● Records from a data collection:
>>>

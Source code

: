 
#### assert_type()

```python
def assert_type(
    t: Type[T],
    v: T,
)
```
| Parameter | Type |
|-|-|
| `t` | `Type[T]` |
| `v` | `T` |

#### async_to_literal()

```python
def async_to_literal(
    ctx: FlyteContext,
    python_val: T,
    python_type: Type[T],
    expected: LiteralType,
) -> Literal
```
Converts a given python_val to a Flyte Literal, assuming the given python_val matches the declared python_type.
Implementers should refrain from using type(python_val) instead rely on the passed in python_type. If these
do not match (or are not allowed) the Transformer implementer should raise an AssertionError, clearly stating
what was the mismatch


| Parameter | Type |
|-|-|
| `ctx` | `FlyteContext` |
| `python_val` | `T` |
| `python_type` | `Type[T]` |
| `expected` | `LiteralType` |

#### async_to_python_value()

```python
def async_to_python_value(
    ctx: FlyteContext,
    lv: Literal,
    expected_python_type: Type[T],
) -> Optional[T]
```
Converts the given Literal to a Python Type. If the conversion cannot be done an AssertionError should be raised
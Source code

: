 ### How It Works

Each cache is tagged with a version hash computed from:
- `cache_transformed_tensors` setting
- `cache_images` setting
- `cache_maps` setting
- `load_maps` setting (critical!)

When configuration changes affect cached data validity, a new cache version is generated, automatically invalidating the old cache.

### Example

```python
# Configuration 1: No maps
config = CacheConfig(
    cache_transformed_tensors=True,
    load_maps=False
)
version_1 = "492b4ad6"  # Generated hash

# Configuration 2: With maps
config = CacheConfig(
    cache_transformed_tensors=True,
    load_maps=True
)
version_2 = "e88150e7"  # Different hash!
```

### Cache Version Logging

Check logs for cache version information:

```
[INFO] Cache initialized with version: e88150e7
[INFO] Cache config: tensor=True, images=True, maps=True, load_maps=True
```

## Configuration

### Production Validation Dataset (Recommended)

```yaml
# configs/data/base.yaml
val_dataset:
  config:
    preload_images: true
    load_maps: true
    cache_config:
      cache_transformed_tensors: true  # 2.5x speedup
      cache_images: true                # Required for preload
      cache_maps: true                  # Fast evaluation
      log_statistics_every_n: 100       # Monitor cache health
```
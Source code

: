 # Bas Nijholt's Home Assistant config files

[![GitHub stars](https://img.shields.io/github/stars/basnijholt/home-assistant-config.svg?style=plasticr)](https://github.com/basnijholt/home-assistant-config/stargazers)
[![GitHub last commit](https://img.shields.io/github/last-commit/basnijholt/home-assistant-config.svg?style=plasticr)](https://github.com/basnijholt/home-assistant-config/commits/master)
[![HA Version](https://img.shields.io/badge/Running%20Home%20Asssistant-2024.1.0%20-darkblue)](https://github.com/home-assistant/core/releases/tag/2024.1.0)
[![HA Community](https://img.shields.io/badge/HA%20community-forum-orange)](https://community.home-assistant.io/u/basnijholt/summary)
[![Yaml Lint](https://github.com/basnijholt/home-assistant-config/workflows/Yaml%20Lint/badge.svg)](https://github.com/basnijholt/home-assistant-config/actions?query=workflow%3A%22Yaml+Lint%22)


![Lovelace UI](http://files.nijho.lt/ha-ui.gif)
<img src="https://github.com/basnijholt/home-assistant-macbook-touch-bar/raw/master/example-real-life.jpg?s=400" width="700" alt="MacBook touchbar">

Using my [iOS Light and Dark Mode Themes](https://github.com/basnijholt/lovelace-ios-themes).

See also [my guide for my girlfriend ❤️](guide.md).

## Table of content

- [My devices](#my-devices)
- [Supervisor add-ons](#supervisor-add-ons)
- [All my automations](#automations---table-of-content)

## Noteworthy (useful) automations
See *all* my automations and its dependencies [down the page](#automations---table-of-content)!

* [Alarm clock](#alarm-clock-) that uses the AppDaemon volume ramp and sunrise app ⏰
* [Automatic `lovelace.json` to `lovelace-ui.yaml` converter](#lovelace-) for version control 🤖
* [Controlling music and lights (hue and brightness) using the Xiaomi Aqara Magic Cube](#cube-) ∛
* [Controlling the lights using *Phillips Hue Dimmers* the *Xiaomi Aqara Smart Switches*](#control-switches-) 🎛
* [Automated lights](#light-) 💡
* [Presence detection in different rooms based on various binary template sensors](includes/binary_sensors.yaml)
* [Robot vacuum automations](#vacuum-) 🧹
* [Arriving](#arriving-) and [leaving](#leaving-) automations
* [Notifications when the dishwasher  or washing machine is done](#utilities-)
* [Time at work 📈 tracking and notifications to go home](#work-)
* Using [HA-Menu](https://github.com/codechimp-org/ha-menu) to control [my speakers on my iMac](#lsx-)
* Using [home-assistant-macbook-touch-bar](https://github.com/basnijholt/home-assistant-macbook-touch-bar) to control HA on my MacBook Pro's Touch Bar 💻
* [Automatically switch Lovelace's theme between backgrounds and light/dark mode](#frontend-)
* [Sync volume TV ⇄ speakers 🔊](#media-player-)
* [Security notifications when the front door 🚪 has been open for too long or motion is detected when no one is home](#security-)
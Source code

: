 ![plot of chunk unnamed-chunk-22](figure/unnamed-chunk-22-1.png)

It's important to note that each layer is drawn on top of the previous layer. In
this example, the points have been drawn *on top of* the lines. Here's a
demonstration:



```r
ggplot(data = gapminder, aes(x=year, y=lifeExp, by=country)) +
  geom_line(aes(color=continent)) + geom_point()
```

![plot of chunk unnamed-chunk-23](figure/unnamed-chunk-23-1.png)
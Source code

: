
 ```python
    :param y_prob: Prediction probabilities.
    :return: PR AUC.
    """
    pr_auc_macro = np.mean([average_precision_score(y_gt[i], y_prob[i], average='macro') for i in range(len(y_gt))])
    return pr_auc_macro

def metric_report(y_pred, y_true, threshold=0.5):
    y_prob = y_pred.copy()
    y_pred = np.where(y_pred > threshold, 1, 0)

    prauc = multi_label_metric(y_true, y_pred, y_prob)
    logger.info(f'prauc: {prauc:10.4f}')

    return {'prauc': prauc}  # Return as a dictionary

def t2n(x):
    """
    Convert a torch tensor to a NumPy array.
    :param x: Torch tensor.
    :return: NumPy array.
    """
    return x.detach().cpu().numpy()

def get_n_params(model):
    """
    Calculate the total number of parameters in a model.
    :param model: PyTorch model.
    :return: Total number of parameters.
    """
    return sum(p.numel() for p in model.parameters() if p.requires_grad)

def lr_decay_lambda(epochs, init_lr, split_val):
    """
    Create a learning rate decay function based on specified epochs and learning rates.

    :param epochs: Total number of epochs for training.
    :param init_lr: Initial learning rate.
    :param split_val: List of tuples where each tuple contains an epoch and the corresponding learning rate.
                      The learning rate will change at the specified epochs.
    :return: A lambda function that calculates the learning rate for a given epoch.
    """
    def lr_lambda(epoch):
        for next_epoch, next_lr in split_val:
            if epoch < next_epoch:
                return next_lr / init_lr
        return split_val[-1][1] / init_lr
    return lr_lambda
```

<<<

● Task objective: Give every entry back unchanged. Leave none out.

● Answer below:
Source code

: 
#### assert_type()

```python
def assert_type(
    t: Type[T],
    v: T,
)
```
| Parameter | Type |
|-|-|
| `t` | `Type[T]` |
| `v` | `T` |

#### async_to_literal()

```python
def async_to_literal(
    ctx: FlyteContext,
    python_val: T,
    python_type: Type[T],
    expected: LiteralType,
) -> Literal
```
Converts a given python_val to a Flyte Literal, assuming the given python_val matches the declared python_type.
Implementers should refrain from using type(python_val) instead rely on the passed in python_type. If these
do not match (or are not allowed) the Transformer implementer should raise an AssertionError, clearly stating
what was the mismatch


| Parameter | Type |
|-|-|
| `ctx` | `FlyteContext` |
| `python_val` | `T` |
| `python_type` | `Type[T]` |
| `expected` | `LiteralType` |

#### async_to_python_value()

```python
def async_to_python_value(
    ctx: FlyteContext,
    lv: Literal,
    expected_python_type: Type[T],
) -> Optional[T]
```
Converts the given Literal to a Python Type. If the conversion cannot be done an AssertionError should be raised
Source code

: ### How It Works

Each cache is tagged with a version hash computed from:
- `cache_transformed_tensors` setting
- `cache_images` setting
- `cache_maps` setting
- `load_maps` setting (critical!)

When configuration changes affect cached data validity, a new cache version is generated, automatically invalidating the old cache.

### Example

```python
# Configuration 1: No maps
config = CacheConfig(
    cache_transformed_tensors=True,
    load_maps=False
)
version_1 = "492b4ad6"  # Generated hash

# Configuration 2: With maps
config = CacheConfig(
    cache_transformed_tensors=True,
    load_maps=True
)
version_2 = "e88150e7"  # Different hash!
```

### Cache Version Logging

Check logs for cache version information:

```
[INFO] Cache initialized with version: e88150e7
[INFO] Cache config: tensor=True, images=True, maps=True, load_maps=True
```

## Configuration

### Production Validation Dataset (Recommended)

```yaml
# configs/data/base.yaml
val_dataset:
  config:
    preload_images: true
    load_maps: true
    cache_config:
      cache_transformed_tensors: true  # 2.5x speedup
      cache_images: true                # Required for preload
      cache_maps: true                  # Fast evaluation
      log_statistics_every_n: 100       # Monitor cache health
```
Source code

: # Bas Nijholt's Home Assistant config files

[![GitHub stars](https://img.shields.io/github/stars/basnijholt/home-assistant-config.svg?style=plasticr)](https://github.com/basnijholt/home-assistant-config/stargazers)
[![GitHub last commit](https://img.shields.io/github/last-commit/basnijholt/home-assistant-config.svg?style=plasticr)](https://github.com/basnijholt/home-assistant-config/commits/master)
[![HA Version](https://img.shields.io/badge/Running%20Home%20Asssistant-2024.1.0%20-darkblue)](https://github.com/home-assistant/core/releases/tag/2024.1.0)
[![HA Community](https://img.shields.io/badge/HA%20community-forum-orange)](https://community.home-assistant.io/u/basnijholt/summary)
[![Yaml Lint](https://github.com/basnijholt/home-assistant-config/workflows/Yaml%20Lint/badge.svg)](https://github.com/basnijholt/home-assistant-config/actions?query=workflow%3A%22Yaml+Lint%22)


![Lovelace UI](http://files.nijho.lt/ha-ui.gif)
<img src="https://github.com/basnijholt/home-assistant-macbook-touch-bar/raw/master/example-real-life.jpg?s=400" width="700" alt="MacBook touchbar">

Using my [iOS Light and Dark Mode Themes](https://github.com/basnijholt/lovelace-ios-themes).

See also [my guide for my girlfriend ❤️](guide.md).

## Table of content

- [My devices](#my-devices)
- [Supervisor add-ons](#supervisor-add-ons)
- [All my automations](#automations---table-of-content)

## Noteworthy (useful) automations
See *all* my automations and its dependencies [down the page](#automations---table-of-content)!

* [Alarm clock](#alarm-clock-) that uses the AppDaemon volume ramp and sunrise app ⏰
* [Automatic `lovelace.json` to `lovelace-ui.yaml` converter](#lovelace-) for version control 🤖
* [Controlling music and lights (hue and brightness) using the Xiaomi Aqara Magic Cube](#cube-) ∛
* [Controlling the lights using *Phillips Hue Dimmers* the *Xiaomi Aqara Smart Switches*](#control-switches-) 🎛
* [Automated lights](#light-) 💡
* [Presence detection in different rooms based on various binary template sensors](includes/binary_sensors.yaml)
* [Robot vacuum automations](#vacuum-) 🧹
* [Arriving](#arriving-) and [leaving](#leaving-) automations
* [Notifications when the dishwasher  or washing machine is done](#utilities-)
* [Time at work 📈 tracking and notifications to go home](#work-)
* Using [HA-Menu](https://github.com/codechimp-org/ha-menu) to control [my speakers on my iMac](#lsx-)
* Using [home-assistant-macbook-touch-bar](https://github.com/basnijholt/home-assistant-macbook-touch-bar) to control HA on my MacBook Pro's Touch Bar 💻
* [Automatically switch Lovelace's theme between backgrounds and light/dark mode](#frontend-)
* [Sync volume TV ⇄ speakers 🔊](#media-player-)
* [Security notifications when the front door 🚪 has been open for too long or motion is detected when no one is home](#security-)
Source code

: ![plot of chunk unnamed-chunk-22](figure/unnamed-chunk-22-1.png)

It's important to note that each layer is drawn on top of the previous layer. In
this example, the points have been drawn *on top of* the lines. Here's a
demonstration:



```r
ggplot(data = gapminder, aes(x=year, y=lifeExp, by=country)) +
  geom_line(aes(color=continent)) + geom_point()
```

![plot of chunk unnamed-chunk-23](figure/unnamed-chunk-23-1.png)
Source code

:
 ```python
    :param y_prob: Prediction probabilities.
    :return: PR AUC.
    """
    pr_auc_macro = np.mean([average_precision_score(y_gt[i], y_prob[i], average='macro') for i in range(len(y_gt))])
    return pr_auc_macro

def metric_report(y_pred, y_true, threshold=0.5):
    y_prob = y_pred.copy()
    y_pred = np.where(y_pred > threshold, 1, 0)

    prauc = multi_label_metric(y_true, y_pred, y_prob)
    logger.info(f'prauc: {prauc:10.4f}')

    return {'prauc': prauc}  # Return as a dictionary

def t2n(x):
    """
    Convert a torch tensor to a NumPy array.
    :param x: Torch tensor.
    :return: NumPy array.
    """
    return x.detach().cpu().numpy()

def get_n_params(model):
    """
    Calculate the total number of parameters in a model.
    :param model: PyTorch model.
    :return: Total number of parameters.
    """
    return sum(p.numel() for p in model.parameters() if p.requires_grad)

def lr_decay_lambda(epochs, init_lr, split_val):
    """
    Create a learning rate decay function based on specified epochs and learning rates.

    :param epochs: Total number of epochs for training.
    :param init_lr: Initial learning rate.
    :param split_val: List of tuples where each tuple contains an epoch and the corresponding learning rate.
                      The learning rate will change at the specified epochs.
    :return: A lambda function that calculates the learning rate for a given epoch.
    """
    def lr_lambda(epoch):
        for next_epoch, next_lr in split_val:
            if epoch < next_epoch:
                return next_lr / init_lr
        return split_val[-1][1] / init_lr
    return lr_lambda
```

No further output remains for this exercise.